Directions for this task: Work through the records below and copy every line that includes "input".

Material to process START

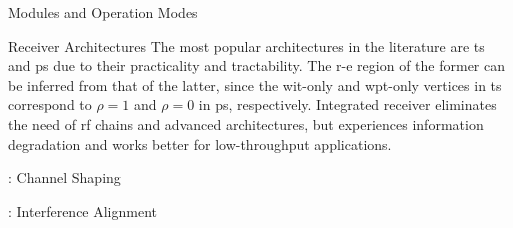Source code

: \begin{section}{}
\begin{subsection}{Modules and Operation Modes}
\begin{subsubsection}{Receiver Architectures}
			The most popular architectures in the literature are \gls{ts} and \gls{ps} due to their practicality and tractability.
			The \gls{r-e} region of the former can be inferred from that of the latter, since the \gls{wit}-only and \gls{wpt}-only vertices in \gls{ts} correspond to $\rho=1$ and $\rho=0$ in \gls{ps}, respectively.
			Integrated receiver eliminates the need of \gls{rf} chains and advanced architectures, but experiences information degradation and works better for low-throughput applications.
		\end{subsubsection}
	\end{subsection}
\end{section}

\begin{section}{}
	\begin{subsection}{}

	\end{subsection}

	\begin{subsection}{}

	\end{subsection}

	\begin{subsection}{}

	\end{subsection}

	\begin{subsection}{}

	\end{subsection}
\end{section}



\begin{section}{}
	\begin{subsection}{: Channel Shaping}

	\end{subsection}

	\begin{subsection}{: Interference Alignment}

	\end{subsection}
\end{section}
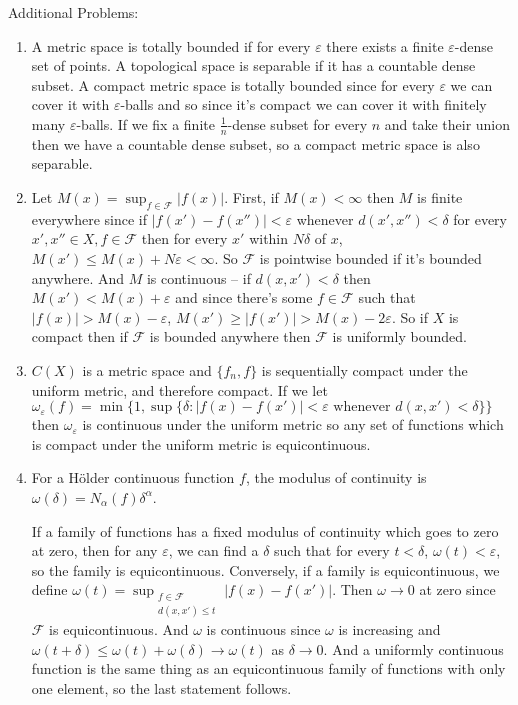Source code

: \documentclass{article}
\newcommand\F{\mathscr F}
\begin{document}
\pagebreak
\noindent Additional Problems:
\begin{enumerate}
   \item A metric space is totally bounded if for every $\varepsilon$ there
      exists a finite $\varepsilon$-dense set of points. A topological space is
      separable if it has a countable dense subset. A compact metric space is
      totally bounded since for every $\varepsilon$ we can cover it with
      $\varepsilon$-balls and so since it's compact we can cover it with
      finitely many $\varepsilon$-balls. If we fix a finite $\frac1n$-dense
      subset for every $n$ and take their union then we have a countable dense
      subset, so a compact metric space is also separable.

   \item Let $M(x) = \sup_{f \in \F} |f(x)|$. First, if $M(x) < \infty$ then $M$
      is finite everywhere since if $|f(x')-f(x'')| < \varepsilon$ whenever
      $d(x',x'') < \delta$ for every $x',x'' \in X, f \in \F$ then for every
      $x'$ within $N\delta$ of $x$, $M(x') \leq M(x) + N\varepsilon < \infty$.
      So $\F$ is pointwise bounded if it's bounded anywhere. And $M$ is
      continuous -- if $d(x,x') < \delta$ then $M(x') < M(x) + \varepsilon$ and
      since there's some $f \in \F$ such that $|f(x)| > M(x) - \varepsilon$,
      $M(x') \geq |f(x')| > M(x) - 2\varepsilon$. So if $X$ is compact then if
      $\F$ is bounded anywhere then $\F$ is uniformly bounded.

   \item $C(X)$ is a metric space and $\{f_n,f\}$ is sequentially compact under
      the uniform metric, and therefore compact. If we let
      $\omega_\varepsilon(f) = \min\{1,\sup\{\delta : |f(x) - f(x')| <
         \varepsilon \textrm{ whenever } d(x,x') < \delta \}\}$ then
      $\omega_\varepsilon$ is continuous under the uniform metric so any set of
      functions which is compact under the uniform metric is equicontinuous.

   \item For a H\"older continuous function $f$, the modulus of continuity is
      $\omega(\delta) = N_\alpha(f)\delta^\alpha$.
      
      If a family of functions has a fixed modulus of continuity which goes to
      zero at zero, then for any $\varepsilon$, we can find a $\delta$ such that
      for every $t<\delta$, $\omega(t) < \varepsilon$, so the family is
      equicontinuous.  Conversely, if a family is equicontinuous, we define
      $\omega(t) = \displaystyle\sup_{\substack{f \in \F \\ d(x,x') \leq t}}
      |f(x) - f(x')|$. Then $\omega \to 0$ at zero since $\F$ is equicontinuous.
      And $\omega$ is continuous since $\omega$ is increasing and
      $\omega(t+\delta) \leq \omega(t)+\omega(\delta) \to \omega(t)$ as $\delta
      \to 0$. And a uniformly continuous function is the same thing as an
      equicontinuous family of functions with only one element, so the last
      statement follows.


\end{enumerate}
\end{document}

Material to process END
Material to process START

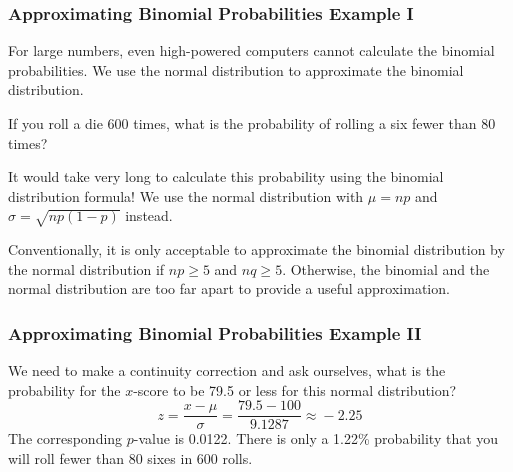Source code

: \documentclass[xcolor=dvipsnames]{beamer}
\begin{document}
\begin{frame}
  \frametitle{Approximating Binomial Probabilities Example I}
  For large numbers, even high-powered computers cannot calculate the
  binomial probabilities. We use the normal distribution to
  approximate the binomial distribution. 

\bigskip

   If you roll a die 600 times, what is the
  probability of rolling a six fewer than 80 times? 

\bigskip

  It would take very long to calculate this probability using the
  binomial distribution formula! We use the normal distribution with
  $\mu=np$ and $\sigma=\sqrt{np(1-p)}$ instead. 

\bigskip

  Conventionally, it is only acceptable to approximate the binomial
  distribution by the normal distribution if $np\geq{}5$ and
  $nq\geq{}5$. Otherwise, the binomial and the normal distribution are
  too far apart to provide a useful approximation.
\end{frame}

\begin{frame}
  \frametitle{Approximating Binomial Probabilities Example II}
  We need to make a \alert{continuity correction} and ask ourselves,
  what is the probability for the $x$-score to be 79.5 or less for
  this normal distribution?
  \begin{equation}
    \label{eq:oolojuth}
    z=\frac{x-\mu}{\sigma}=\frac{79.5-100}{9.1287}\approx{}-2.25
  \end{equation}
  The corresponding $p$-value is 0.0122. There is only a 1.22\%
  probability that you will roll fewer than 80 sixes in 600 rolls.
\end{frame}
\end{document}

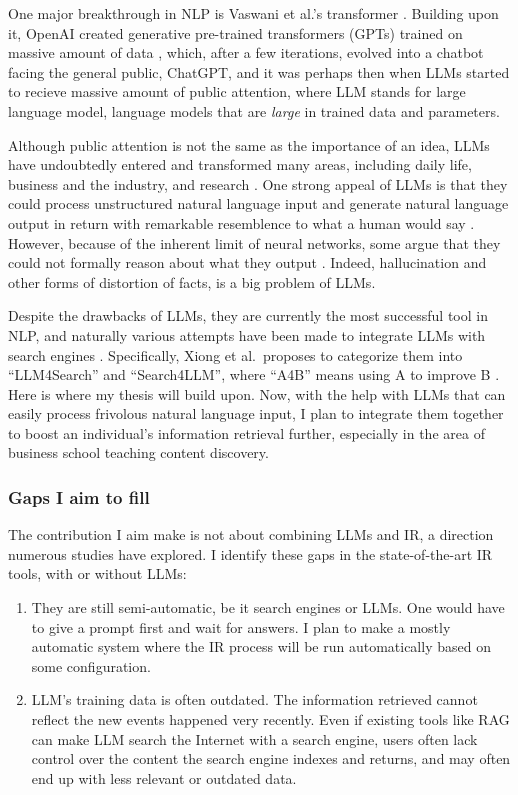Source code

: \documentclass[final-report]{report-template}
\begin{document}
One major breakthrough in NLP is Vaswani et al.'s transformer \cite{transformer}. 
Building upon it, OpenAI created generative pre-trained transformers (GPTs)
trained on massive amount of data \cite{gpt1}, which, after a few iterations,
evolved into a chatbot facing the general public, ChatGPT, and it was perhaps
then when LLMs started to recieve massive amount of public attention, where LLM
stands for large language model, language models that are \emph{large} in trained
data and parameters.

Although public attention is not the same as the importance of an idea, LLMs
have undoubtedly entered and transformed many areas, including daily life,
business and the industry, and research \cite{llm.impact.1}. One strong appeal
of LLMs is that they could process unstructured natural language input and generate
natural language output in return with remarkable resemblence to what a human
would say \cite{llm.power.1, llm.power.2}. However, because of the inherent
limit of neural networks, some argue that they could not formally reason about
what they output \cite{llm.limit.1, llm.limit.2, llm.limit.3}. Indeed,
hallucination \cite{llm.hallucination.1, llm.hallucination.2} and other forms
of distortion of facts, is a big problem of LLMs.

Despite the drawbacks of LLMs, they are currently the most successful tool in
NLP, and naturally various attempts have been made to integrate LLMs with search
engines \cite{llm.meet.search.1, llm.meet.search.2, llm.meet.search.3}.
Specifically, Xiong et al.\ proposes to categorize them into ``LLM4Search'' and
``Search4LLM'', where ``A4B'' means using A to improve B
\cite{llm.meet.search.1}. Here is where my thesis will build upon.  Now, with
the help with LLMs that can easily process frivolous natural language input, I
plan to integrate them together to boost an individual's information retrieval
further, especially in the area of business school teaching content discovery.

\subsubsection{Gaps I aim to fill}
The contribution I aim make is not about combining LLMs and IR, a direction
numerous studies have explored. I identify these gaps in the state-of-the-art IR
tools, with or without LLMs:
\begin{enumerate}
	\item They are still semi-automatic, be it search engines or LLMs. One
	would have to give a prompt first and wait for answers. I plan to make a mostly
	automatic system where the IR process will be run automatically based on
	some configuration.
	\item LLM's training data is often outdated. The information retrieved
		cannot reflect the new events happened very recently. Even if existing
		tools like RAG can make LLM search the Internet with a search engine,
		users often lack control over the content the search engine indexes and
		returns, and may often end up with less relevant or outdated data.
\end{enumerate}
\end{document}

Material to process END

Exercise output:
of LLMs is that they could process unstructured natural language input and generate
the help with LLMs that can easily process frivolous natural language input, I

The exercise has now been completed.